**WHAT YOU NEED TO DO**
Look through the material beneath and copy each line with the word "introduction".

⟨

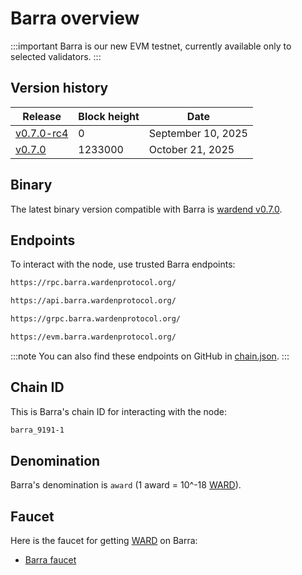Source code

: ﻿---
sidebar_position: 1
---

# Barra overview

:::important
Barra is our new EVM testnet, currently available only to selected validators.
:::

## Version history

| Release                                                                                 | Block height | Date               |
| --------------------------------------------------------------------------------------- | ------------ | ------------------ |
| [v0.7.0-rc4](https://github.com/warden-protocol/wardenprotocol/releases/tag/v0.7.0-rc4) | 0            | September 10, 2025 |
| [v0.7.0](https://github.com/warden-protocol/wardenprotocol/releases/tag/v0.7.0)         | 1233000      | October 21, 2025   |

## Binary

The latest binary version compatible with Barra is [wardend v0.7.0](https://github.com/warden-protocol/wardenprotocol/releases/tag/v0.7.0).


## Endpoints

To interact with the node, use trusted Barra endpoints:

```bash title="RPC"
https://rpc.barra.wardenprotocol.org/
```

```bash title="REST"
https://api.barra.wardenprotocol.org/
```

```bash title="gRPC"
https://grpc.barra.wardenprotocol.org/
```

```bash title="EVM"
https://evm.barra.wardenprotocol.org/
```

:::note
You can also find these endpoints on GitHub in [chain.json](https://github.com/warden-protocol/networks/blob/main/testnets/barra/chain.json).
:::

## Chain ID

This is Barra's chain ID for interacting with the node:

```bash
barra_9191-1
```

## Denomination

Barra's denomination is `award` (1 award = 10^-18 [WARD](/ward/introduction)).

## Faucet

Here is the faucet for getting [WARD](/ward/introduction) on Barra:

- [Barra faucet](https://faucet.barra.wardenprotocol.org/)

⟩

**OUTPUT FOR THIS EXERCISE**
Barra's denomination is `award` (1 award = 10^-18 [WARD](/ward/introduction)).
Here is the faucet for getting [WARD](/ward/introduction) on Barra:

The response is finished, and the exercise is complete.